__TASK ITEM__: Reproduce the whole of the data exactly.

Saved data entries:
((

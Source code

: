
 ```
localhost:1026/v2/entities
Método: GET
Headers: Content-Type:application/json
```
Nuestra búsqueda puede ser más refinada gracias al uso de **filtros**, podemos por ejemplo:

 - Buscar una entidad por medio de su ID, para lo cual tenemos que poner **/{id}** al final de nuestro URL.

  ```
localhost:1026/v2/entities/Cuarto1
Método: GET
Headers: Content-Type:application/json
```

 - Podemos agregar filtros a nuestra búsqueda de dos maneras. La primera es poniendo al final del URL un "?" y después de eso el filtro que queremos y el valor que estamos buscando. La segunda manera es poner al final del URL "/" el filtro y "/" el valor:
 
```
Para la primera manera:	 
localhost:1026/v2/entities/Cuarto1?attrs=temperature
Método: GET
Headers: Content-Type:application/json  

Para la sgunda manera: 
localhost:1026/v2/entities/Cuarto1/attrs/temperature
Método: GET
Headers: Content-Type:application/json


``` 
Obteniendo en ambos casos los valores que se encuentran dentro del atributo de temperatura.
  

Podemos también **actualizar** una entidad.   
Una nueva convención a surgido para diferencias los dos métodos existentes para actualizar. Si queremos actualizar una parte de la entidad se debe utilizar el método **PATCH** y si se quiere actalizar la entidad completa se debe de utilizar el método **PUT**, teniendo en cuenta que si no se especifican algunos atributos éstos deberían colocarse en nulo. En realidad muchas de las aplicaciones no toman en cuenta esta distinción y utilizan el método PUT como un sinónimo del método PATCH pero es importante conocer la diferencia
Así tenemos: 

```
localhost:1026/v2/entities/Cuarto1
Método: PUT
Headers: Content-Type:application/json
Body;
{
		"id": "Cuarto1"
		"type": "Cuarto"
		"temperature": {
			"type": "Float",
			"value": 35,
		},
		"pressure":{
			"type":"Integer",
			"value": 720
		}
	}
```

))

__WRITTEN RESPONSE__:
Source code

:
 ```
localhost:1026/v2/entities
Método: GET
Headers: Content-Type:application/json
```
Nuestra búsqueda puede ser más refinada gracias al uso de **filtros**, podemos por ejemplo:

 - Buscar una entidad por medio de su ID, para lo cual tenemos que poner **/{id}** al final de nuestro URL.

  ```
localhost:1026/v2/entities/Cuarto1
Método: GET
Headers: Content-Type:application/json
```

 - Podemos agregar filtros a nuestra búsqueda de dos maneras. La primera es poniendo al final del URL un "?" y después de eso el filtro que queremos y el valor que estamos buscando. La segunda manera es poner al final del URL "/" el filtro y "/" el valor:
 
```
Para la primera manera:	 
localhost:1026/v2/entities/Cuarto1?attrs=temperature
Método: GET
Headers: Content-Type:application/json  

Para la sgunda manera: 
localhost:1026/v2/entities/Cuarto1/attrs/temperature
Método: GET
Headers: Content-Type:application/json


``` 
Obteniendo en ambos casos los valores que se encuentran dentro del atributo de temperatura.
  

Podemos también **actualizar** una entidad.   
Una nueva convención a surgido para diferencias los dos métodos existentes para actualizar. Si queremos actualizar una parte de la entidad se debe utilizar el método **PATCH** y si se quiere actalizar la entidad completa se debe de utilizar el método **PUT**, teniendo en cuenta que si no se especifican algunos atributos éstos deberían colocarse en nulo. En realidad muchas de las aplicaciones no toman en cuenta esta distinción y utilizan el método PUT como un sinónimo del método PATCH pero es importante conocer la diferencia
Así tenemos: 

```
localhost:1026/v2/entities/Cuarto1
Método: PUT
Headers: Content-Type:application/json
Body;
{
		"id": "Cuarto1"
		"type": "Cuarto"
		"temperature": {
			"type": "Float",
			"value": 35,
		},
		"pressure":{
			"type":"Integer",
			"value": 720
		}
	}
```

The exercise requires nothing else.